#### [To do]
Scan the material for the word "boolean" and return every matching line.

▼▼▼

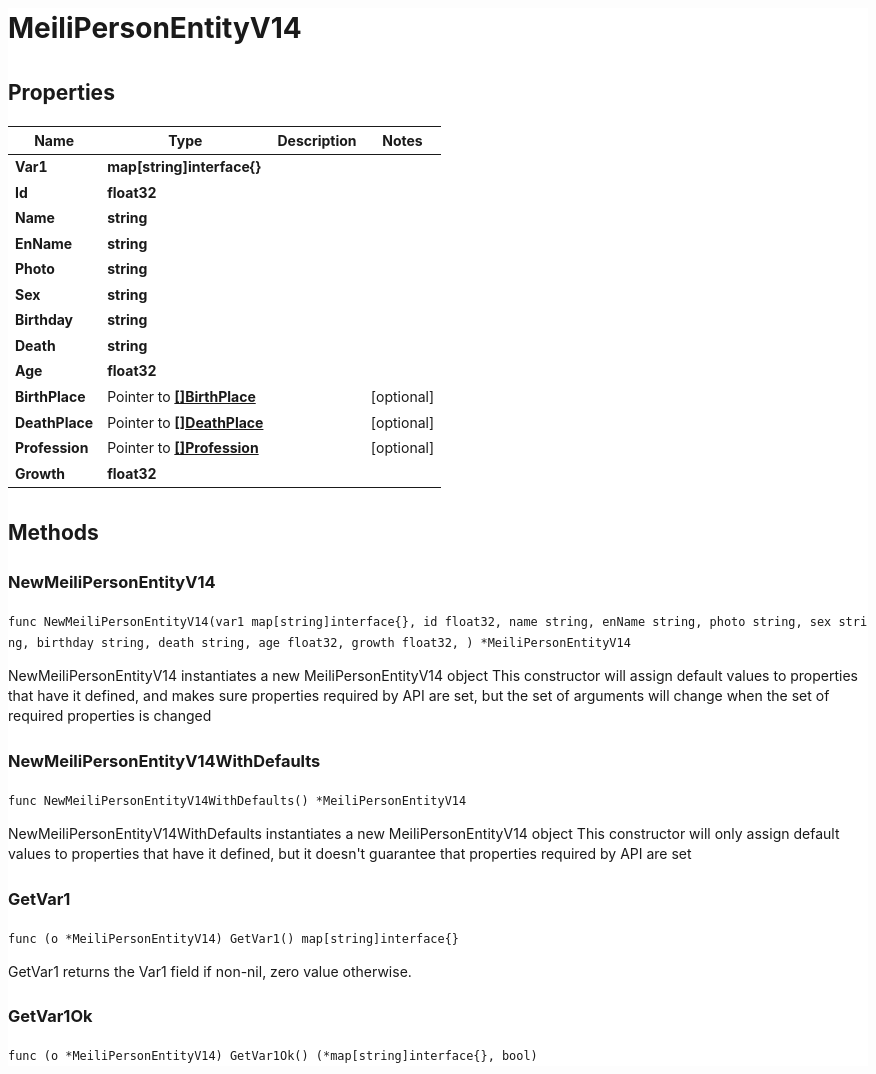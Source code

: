 # MeiliPersonEntityV14

## Properties

Name | Type | Description | Notes
------------ | ------------- | ------------- | -------------
**Var1** | **map[string]interface{}** |  | 
**Id** | **float32** |  | 
**Name** | **string** |  | 
**EnName** | **string** |  | 
**Photo** | **string** |  | 
**Sex** | **string** |  | 
**Birthday** | **string** |  | 
**Death** | **string** |  | 
**Age** | **float32** |  | 
**BirthPlace** | Pointer to [**[]BirthPlace**](BirthPlace.md) |  | [optional] 
**DeathPlace** | Pointer to [**[]DeathPlace**](DeathPlace.md) |  | [optional] 
**Profession** | Pointer to [**[]Profession**](Profession.md) |  | [optional] 
**Growth** | **float32** |  | 

## Methods

### NewMeiliPersonEntityV14

`func NewMeiliPersonEntityV14(var1 map[string]interface{}, id float32, name string, enName string, photo string, sex string, birthday string, death string, age float32, growth float32, ) *MeiliPersonEntityV14`

NewMeiliPersonEntityV14 instantiates a new MeiliPersonEntityV14 object
This constructor will assign default values to properties that have it defined,
and makes sure properties required by API are set, but the set of arguments
will change when the set of required properties is changed

### NewMeiliPersonEntityV14WithDefaults

`func NewMeiliPersonEntityV14WithDefaults() *MeiliPersonEntityV14`

NewMeiliPersonEntityV14WithDefaults instantiates a new MeiliPersonEntityV14 object
This constructor will only assign default values to properties that have it defined,
but it doesn't guarantee that properties required by API are set

### GetVar1

`func (o *MeiliPersonEntityV14) GetVar1() map[string]interface{}`

GetVar1 returns the Var1 field if non-nil, zero value otherwise.

### GetVar1Ok

`func (o *MeiliPersonEntityV14) GetVar1Ok() (*map[string]interface{}, bool)`
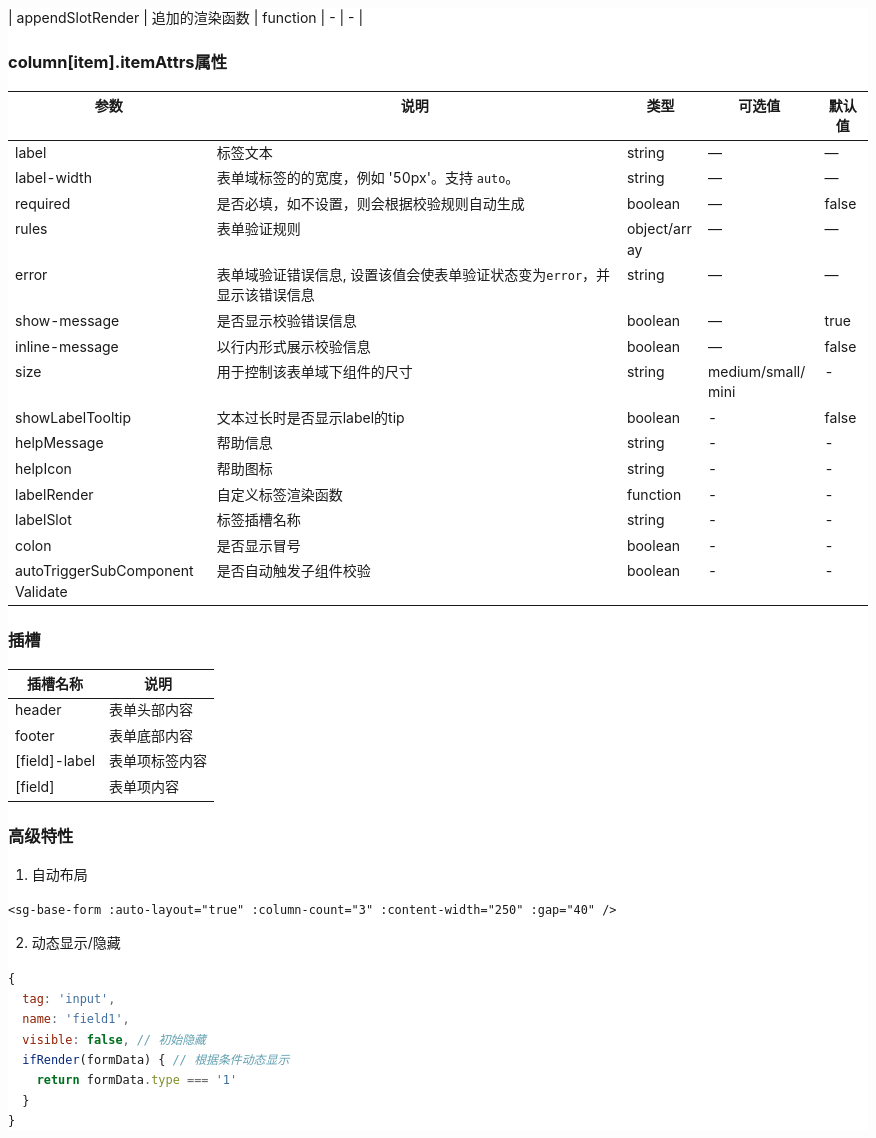 | appendSlotRender | 追加的渲染函数 | function | - | - |

### column[item].itemAttrs属性

| 参数 | 说明 | 类型 | 可选值 | 默认值 |
| ------ | ----- | ------- | ------ | -------- |
| label | 标签文本 | string | — | — |
| label-width | 表单域标签的的宽度，例如 '50px'。支持 `auto`。 | string | — | — |
| required | 是否必填，如不设置，则会根据校验规则自动生成 | boolean | — | false |
| rules | 表单验证规则 | object/array | — | — |
| error | 表单域验证错误信息, 设置该值会使表单验证状态变为`error`，并显示该错误信息 | string | — | — |
| show-message | 是否显示校验错误信息 | boolean | — | true |
| inline-message | 以行内形式展示校验信息 | boolean | — | false |
| size | 用于控制该表单域下组件的尺寸 | string | medium/small/mini | - |
| showLabelTooltip | 文本过长时是否显示label的tip | boolean | - | false |
| helpMessage | 帮助信息 | string | - | - |
| helpIcon | 帮助图标 | string | - | - |
| labelRender | 自定义标签渲染函数 | function | - | - |
| labelSlot | 标签插槽名称 | string | - | - |
| colon | 是否显示冒号 | boolean | - | - |
| autoTriggerSubComponentValidate | 是否自动触发子组件校验 | boolean | - | - |

### 插槽

| 插槽名称 | 说明 |
| -------- | ---- |
| header | 表单头部内容 |
| footer | 表单底部内容 |
| [field]-label | 表单项标签内容 |
| [field] | 表单项内容 |

### 高级特性

1. 自动布局
```vue
<sg-base-form :auto-layout="true" :column-count="3" :content-width="250" :gap="40" />
```

2. 动态显示/隐藏
```js
{
  tag: 'input',
  name: 'field1',
  visible: false, // 初始隐藏
  ifRender(formData) { // 根据条件动态显示
    return formData.type === '1'
  }
}
```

▲▲▲

#### [Response to the exercise]
| required | 是否必填，如不设置，则会根据校验规则自动生成 | boolean | — | false |
| show-message | 是否显示校验错误信息 | boolean | — | true |
| inline-message | 以行内形式展示校验信息 | boolean | — | false |
| showLabelTooltip | 文本过长时是否显示label的tip | boolean | - | false |
| colon | 是否显示冒号 | boolean | - | - |
| autoTriggerSubComponentValidate | 是否自动触发子组件校验 | boolean | - | - |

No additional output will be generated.